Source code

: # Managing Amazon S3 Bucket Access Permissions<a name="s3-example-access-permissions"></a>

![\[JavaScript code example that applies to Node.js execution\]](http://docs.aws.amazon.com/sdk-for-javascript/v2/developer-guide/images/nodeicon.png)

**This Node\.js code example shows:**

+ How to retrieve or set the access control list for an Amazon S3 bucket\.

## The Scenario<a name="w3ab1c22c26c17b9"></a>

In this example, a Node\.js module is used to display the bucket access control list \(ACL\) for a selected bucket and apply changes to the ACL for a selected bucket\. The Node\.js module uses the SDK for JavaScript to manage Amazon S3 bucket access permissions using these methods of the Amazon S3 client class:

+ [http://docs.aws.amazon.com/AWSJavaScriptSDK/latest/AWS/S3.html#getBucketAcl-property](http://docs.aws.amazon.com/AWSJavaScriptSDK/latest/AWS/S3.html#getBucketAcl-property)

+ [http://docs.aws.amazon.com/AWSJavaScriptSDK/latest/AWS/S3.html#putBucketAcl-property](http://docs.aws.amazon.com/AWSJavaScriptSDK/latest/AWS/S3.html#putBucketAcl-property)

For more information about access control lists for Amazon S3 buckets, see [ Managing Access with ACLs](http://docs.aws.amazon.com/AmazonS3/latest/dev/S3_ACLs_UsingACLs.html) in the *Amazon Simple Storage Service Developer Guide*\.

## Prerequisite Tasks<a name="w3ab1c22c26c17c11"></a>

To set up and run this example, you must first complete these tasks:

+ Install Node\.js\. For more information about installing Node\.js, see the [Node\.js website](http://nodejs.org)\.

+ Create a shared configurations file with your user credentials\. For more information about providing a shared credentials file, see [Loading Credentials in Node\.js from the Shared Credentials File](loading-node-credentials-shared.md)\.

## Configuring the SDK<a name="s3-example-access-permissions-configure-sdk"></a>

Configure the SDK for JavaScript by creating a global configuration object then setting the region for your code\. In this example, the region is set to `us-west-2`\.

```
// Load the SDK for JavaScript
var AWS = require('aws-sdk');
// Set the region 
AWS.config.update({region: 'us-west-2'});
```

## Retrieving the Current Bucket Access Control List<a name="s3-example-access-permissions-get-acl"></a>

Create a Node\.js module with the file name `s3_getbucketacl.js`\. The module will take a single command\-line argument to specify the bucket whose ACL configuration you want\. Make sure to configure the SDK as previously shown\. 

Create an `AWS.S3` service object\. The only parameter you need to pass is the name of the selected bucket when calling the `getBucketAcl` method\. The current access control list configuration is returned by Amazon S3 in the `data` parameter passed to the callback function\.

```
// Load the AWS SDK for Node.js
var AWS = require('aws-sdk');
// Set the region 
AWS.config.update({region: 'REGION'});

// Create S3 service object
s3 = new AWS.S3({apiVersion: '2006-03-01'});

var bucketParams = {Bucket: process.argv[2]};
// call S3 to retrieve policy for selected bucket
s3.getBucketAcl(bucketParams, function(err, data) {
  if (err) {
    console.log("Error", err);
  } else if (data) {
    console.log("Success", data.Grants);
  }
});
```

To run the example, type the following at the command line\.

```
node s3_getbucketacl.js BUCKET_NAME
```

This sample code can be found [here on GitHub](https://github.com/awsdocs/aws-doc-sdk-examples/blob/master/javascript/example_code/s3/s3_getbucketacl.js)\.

####

Exactly as they stand, please print the lines from the first line of the records above down to the line that includes "## The Scenario<a", both of those included and no others.

#### YOUR SOLUTION
Source code

: # Managing Amazon S3 Bucket Access Permissions<a name="s3-example-access-permissions"></a>

![\[JavaScript code example that applies to Node.js execution\]](http://docs.aws.amazon.com/sdk-for-javascript/v2/developer-guide/images/nodeicon.png)

**This Node\.js code example shows:**

+ How to retrieve or set the access control list for an Amazon S3 bucket\.

## The Scenario<a name="w3ab1c22c26c17b9"></a>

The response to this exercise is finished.